Each line of the data below from the one holding "9. **Ustawienia**&nbsp; –" to the one holding "11. Bezpośredni link", inclusive, is to be reproduced exactly; no other line belongs in the answer.

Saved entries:
■ ■ ■ ■ ■ ■ ■

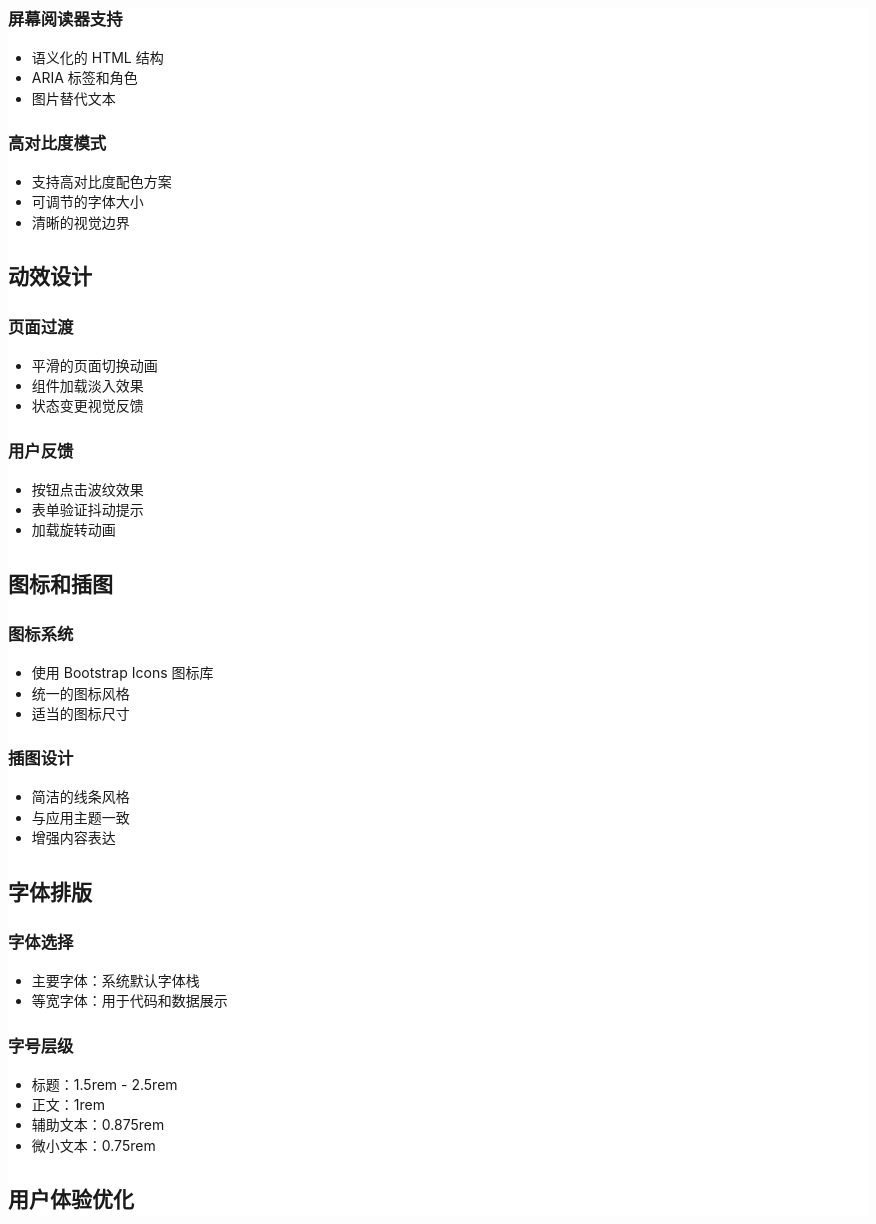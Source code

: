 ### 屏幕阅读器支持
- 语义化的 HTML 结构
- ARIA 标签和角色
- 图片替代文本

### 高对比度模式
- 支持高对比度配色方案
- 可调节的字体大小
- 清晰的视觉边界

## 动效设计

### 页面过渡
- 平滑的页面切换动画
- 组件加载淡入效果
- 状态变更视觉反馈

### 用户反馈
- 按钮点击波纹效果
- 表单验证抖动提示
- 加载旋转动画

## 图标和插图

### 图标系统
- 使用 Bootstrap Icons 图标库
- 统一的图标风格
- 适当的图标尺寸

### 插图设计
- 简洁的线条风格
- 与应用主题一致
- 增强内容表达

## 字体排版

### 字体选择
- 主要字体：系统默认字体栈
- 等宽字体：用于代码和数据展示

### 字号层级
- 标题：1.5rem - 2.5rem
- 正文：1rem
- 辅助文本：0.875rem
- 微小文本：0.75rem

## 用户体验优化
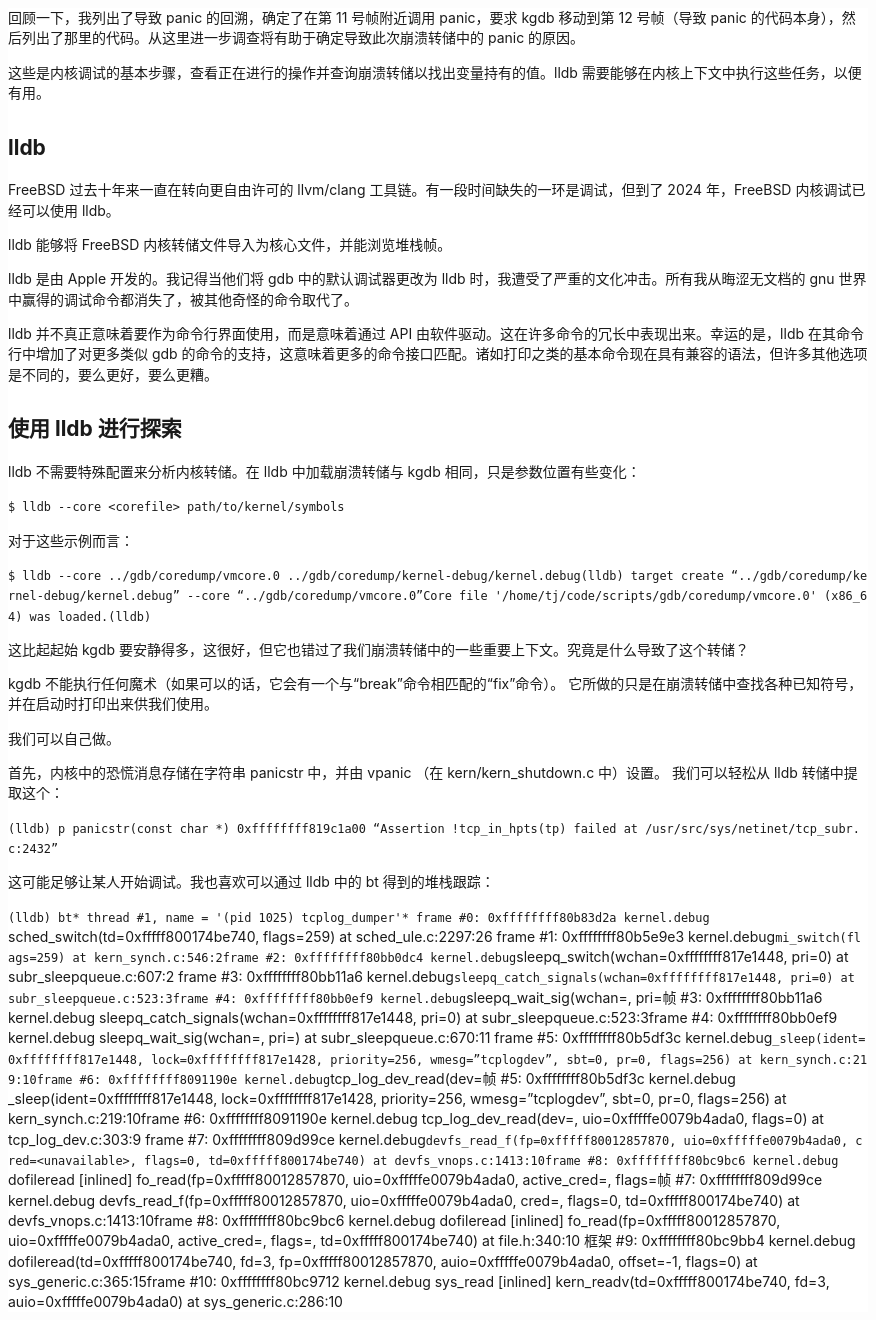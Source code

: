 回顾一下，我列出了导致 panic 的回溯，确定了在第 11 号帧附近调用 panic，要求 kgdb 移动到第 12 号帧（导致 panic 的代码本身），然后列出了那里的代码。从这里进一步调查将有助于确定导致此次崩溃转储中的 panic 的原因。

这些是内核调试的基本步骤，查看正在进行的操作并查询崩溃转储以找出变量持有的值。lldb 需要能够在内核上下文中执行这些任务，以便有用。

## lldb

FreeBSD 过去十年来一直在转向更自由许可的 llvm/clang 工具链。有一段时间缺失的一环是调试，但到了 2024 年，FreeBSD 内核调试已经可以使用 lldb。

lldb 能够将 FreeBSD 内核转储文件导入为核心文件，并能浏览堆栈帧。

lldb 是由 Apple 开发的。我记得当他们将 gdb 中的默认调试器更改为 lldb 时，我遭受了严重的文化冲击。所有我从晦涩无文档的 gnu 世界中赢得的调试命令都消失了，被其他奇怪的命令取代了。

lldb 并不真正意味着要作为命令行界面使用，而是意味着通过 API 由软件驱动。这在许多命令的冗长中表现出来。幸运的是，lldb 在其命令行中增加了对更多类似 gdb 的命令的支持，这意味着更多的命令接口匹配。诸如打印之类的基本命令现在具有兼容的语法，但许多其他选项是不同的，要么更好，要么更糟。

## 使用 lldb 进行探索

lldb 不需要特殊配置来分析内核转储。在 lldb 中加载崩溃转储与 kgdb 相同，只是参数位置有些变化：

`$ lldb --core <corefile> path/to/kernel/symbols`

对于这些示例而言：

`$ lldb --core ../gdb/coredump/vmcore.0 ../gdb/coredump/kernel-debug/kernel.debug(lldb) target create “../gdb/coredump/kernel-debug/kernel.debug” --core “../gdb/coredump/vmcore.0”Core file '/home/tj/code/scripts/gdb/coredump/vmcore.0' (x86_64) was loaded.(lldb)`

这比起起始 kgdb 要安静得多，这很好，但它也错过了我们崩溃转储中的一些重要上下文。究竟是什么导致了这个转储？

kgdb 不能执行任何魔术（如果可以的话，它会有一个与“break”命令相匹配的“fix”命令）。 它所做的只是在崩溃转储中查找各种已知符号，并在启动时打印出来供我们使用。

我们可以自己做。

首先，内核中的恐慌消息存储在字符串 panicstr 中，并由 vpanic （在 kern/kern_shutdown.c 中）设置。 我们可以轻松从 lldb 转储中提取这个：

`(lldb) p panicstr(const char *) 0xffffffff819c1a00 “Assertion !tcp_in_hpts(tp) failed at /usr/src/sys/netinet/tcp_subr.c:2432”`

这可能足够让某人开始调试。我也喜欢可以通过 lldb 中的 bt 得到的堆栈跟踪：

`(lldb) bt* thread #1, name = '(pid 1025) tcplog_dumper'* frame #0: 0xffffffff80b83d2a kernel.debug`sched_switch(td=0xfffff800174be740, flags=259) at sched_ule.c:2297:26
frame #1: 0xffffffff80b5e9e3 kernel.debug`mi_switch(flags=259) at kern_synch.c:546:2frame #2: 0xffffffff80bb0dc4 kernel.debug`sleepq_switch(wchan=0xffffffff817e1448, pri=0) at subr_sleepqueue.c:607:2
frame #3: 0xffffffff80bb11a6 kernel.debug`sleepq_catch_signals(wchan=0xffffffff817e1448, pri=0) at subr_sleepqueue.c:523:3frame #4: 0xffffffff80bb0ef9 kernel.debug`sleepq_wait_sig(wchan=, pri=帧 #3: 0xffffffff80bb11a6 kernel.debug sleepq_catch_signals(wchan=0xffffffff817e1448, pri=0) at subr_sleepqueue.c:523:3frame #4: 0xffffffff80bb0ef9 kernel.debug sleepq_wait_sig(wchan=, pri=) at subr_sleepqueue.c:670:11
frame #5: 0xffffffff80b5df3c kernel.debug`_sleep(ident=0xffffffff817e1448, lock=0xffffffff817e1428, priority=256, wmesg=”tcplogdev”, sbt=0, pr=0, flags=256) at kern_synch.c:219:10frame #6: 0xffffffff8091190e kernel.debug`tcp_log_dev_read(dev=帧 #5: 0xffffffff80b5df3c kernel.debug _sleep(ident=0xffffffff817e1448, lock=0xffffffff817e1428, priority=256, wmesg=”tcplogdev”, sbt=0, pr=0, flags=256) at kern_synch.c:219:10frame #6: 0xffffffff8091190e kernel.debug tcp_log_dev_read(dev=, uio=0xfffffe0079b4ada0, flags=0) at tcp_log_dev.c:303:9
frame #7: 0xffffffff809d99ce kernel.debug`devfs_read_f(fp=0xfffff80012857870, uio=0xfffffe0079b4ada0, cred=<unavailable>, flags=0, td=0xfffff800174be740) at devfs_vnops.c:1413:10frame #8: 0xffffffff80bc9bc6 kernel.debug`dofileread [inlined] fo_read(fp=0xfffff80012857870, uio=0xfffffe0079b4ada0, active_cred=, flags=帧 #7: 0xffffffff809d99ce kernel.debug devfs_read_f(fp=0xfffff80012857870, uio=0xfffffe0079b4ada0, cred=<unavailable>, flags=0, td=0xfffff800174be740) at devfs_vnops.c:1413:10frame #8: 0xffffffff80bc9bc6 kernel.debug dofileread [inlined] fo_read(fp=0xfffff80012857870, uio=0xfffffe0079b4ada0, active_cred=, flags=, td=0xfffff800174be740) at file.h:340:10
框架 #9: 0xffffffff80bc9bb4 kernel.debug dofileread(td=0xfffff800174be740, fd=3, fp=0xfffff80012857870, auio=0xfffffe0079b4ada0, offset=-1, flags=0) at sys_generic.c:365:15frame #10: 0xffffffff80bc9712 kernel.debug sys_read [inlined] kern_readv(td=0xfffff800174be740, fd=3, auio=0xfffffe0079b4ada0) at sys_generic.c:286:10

■ ■ ■ ■ ■ ■ ■

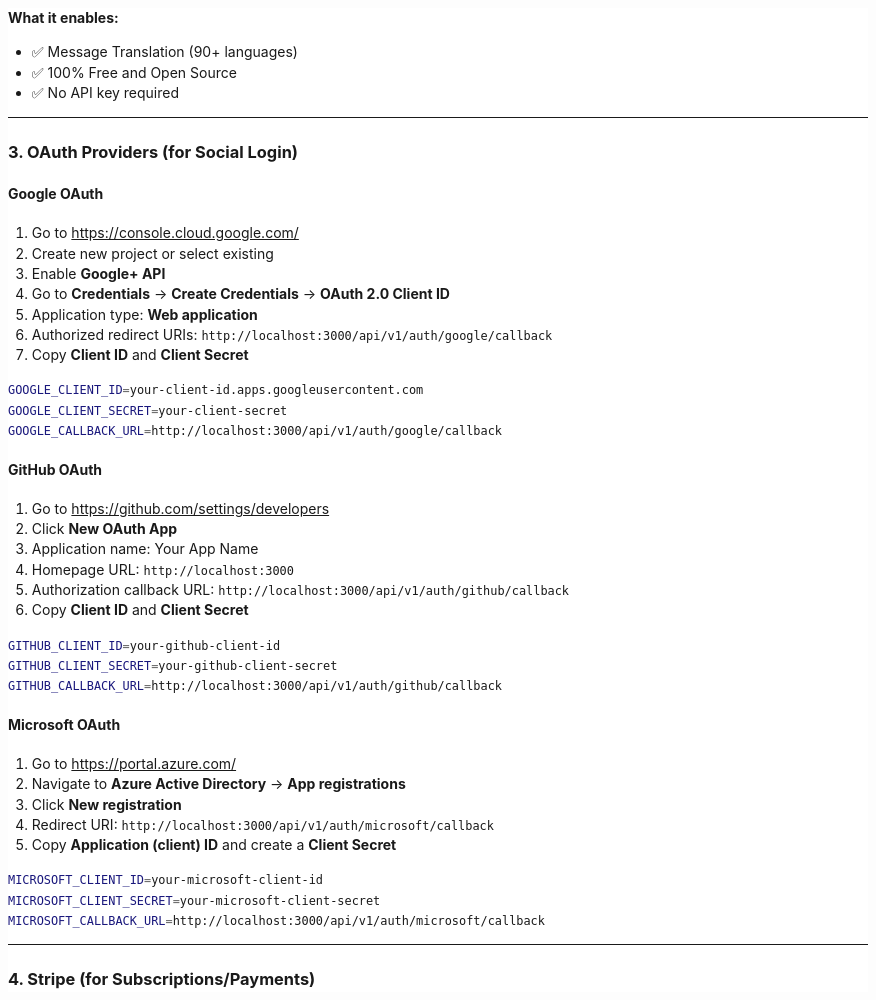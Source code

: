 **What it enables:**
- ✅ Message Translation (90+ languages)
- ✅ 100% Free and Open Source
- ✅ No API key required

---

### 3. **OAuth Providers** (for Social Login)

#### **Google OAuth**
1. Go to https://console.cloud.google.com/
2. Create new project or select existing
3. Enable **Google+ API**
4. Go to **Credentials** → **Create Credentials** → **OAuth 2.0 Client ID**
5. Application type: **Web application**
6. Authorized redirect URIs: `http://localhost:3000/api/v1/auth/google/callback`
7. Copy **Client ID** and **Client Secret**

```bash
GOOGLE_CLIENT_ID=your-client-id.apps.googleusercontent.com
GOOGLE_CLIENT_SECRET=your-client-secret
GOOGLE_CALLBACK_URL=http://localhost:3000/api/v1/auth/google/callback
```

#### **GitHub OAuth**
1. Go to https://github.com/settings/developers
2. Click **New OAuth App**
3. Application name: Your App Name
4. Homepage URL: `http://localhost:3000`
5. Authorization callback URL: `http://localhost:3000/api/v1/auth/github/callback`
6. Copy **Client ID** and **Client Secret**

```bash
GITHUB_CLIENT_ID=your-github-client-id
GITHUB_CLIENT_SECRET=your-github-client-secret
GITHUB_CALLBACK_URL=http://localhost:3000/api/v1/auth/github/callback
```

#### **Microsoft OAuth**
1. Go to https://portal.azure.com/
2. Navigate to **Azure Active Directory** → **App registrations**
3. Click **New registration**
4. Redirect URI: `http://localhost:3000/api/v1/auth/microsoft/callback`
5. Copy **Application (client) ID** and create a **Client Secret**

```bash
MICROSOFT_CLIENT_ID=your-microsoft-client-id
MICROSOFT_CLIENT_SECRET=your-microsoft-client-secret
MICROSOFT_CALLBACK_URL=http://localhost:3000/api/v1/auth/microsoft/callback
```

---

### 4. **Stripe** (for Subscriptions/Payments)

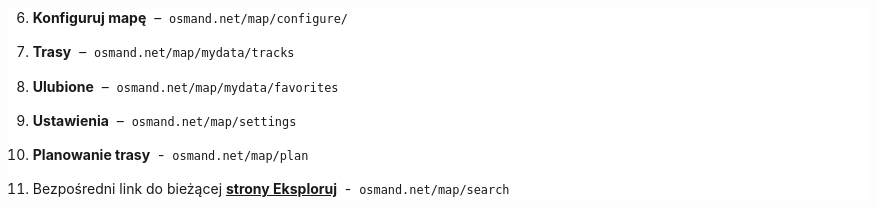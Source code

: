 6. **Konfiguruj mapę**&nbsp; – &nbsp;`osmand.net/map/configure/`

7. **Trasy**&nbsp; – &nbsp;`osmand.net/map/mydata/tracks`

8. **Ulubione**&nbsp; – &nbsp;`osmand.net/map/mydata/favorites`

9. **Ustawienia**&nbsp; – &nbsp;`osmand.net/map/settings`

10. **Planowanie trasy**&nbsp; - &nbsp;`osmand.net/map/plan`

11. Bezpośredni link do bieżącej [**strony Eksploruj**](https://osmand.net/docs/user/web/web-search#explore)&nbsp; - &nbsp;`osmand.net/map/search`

■ ■ ■ ■ ■ ■ ■

**Written solution:**
9. **Ustawienia**&nbsp; – &nbsp;`osmand.net/map/settings`

10. **Planowanie trasy**&nbsp; - &nbsp;`osmand.net/map/plan`

11. Bezpośredni link do bieżącej [**strony Eksploruj**](https://osmand.net/docs/user/web/web-search#explore)&nbsp; - &nbsp;`osmand.net/map/search`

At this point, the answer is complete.